** Records provided follows **
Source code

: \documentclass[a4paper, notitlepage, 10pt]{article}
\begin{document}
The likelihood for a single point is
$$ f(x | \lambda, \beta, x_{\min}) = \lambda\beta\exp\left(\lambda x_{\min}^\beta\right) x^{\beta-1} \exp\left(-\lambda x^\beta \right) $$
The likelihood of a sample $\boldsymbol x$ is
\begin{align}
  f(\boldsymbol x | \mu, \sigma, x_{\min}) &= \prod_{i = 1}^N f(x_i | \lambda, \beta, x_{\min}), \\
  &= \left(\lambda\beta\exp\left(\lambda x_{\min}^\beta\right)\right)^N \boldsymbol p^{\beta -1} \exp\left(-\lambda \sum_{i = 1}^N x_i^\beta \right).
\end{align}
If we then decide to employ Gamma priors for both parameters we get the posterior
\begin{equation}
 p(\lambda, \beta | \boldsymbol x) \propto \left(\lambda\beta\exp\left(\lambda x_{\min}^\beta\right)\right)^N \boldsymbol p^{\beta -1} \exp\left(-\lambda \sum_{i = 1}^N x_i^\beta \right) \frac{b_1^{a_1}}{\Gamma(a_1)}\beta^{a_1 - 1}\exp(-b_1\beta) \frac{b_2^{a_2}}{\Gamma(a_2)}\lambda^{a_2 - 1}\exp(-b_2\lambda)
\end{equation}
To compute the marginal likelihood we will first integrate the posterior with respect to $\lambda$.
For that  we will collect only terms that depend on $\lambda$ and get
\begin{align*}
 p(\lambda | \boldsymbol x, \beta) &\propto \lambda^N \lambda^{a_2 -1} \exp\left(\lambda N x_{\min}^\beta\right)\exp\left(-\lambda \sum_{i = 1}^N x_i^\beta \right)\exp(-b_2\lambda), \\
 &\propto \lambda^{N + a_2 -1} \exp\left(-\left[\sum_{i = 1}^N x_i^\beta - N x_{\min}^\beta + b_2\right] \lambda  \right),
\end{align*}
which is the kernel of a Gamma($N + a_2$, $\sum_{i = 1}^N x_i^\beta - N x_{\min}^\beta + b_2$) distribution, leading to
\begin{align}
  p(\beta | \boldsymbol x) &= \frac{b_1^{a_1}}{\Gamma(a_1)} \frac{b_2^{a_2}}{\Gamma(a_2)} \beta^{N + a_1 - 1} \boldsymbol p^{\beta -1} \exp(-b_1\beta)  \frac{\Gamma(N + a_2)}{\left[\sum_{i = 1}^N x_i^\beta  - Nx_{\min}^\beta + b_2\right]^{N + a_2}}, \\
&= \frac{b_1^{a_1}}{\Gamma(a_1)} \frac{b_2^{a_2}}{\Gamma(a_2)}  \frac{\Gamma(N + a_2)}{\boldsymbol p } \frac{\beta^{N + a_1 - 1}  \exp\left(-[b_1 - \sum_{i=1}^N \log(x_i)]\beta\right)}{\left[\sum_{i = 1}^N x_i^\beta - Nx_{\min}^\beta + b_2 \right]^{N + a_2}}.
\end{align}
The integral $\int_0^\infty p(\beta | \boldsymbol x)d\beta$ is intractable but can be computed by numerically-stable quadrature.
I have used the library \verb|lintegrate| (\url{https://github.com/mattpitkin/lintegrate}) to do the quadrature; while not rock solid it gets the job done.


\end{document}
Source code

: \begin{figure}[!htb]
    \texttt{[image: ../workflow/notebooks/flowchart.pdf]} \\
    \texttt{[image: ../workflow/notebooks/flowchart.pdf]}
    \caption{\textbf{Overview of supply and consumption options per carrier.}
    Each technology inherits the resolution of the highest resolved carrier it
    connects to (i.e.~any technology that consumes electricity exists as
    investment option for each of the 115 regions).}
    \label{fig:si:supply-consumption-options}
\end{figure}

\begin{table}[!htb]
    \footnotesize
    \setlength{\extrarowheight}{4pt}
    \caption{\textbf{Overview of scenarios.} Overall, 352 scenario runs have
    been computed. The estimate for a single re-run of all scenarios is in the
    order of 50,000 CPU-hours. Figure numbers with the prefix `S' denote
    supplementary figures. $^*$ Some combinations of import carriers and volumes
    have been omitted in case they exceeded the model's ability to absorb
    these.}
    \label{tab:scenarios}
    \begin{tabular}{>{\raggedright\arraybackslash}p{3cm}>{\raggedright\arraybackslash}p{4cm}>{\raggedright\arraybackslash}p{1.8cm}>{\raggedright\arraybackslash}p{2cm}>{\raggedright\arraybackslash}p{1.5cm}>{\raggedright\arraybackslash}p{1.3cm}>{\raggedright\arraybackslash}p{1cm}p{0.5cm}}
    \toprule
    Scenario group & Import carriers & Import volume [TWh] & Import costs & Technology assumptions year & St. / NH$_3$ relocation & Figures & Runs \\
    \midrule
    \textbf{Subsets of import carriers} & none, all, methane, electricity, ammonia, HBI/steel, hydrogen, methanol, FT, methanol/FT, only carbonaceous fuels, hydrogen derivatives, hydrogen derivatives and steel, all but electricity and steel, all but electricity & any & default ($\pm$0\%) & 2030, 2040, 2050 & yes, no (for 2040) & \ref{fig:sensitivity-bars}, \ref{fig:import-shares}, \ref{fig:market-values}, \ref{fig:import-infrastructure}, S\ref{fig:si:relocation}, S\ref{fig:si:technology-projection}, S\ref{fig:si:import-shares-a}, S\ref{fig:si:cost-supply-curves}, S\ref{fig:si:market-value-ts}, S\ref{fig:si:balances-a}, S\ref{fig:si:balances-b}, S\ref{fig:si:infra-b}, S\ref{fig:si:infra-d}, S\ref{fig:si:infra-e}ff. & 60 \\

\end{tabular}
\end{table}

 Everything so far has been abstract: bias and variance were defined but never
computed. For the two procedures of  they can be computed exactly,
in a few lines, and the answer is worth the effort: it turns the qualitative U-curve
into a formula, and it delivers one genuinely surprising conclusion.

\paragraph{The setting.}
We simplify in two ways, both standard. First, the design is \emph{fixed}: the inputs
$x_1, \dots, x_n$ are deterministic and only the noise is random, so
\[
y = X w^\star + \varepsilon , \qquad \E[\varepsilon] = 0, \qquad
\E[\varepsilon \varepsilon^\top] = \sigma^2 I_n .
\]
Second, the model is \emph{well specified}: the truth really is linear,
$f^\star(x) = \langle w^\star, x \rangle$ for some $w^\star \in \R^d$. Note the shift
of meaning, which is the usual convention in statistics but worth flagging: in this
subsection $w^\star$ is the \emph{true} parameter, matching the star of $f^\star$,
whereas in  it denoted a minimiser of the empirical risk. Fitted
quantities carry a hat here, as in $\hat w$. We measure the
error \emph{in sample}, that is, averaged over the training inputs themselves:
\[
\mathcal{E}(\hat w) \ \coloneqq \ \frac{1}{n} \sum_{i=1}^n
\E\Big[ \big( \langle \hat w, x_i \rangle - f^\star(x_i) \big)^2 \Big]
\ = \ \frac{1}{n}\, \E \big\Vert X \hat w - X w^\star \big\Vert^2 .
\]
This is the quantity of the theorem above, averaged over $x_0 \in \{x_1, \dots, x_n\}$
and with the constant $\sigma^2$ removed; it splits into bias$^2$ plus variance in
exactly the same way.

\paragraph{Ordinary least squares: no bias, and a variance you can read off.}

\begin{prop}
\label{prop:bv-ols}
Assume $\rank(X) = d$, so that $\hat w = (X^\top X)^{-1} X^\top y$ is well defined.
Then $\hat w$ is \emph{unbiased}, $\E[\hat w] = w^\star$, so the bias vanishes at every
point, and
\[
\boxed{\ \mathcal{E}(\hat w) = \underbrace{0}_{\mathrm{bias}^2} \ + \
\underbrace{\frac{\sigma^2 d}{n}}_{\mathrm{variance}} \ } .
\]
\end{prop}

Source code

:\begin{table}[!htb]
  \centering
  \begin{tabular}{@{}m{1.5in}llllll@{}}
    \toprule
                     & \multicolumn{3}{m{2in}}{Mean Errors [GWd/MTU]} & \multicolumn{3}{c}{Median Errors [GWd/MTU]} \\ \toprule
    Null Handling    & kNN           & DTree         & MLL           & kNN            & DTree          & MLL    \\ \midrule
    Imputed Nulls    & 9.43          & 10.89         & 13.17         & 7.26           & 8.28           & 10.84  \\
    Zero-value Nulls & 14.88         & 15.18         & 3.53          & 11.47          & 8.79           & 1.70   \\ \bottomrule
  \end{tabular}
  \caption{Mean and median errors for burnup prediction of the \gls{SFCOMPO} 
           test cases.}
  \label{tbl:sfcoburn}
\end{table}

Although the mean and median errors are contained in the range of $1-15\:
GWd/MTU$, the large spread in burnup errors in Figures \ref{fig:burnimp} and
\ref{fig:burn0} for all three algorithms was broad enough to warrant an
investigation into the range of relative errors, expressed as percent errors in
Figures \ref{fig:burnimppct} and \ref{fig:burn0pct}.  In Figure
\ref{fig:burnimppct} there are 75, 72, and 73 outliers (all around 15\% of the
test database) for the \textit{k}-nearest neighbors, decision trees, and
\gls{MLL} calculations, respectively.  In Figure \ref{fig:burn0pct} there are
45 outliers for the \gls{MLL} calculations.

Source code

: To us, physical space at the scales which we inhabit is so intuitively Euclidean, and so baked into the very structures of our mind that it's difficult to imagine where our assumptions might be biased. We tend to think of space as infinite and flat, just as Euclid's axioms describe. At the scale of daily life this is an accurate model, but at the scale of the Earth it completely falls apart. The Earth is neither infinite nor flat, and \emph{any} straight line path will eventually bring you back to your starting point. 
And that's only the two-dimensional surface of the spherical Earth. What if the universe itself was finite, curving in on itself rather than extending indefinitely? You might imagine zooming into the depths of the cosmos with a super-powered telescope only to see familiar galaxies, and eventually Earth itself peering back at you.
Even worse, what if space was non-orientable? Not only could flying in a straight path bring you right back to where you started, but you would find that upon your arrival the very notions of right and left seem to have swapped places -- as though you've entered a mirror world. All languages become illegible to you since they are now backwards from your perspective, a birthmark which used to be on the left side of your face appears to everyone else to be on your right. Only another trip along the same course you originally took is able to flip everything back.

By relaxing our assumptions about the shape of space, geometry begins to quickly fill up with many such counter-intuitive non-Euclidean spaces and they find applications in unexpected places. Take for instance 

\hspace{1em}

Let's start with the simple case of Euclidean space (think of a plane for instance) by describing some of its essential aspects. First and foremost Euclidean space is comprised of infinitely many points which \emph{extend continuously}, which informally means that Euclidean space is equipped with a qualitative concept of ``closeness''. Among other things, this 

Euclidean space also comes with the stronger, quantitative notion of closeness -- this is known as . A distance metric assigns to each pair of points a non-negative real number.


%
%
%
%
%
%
** End of Records provided **
(Task goal): Which lines of the data contain the word "exactly"? Copy each one.

(Finished exercise):
computed. For the two procedures of  they can be computed exactly,
exactly the same way.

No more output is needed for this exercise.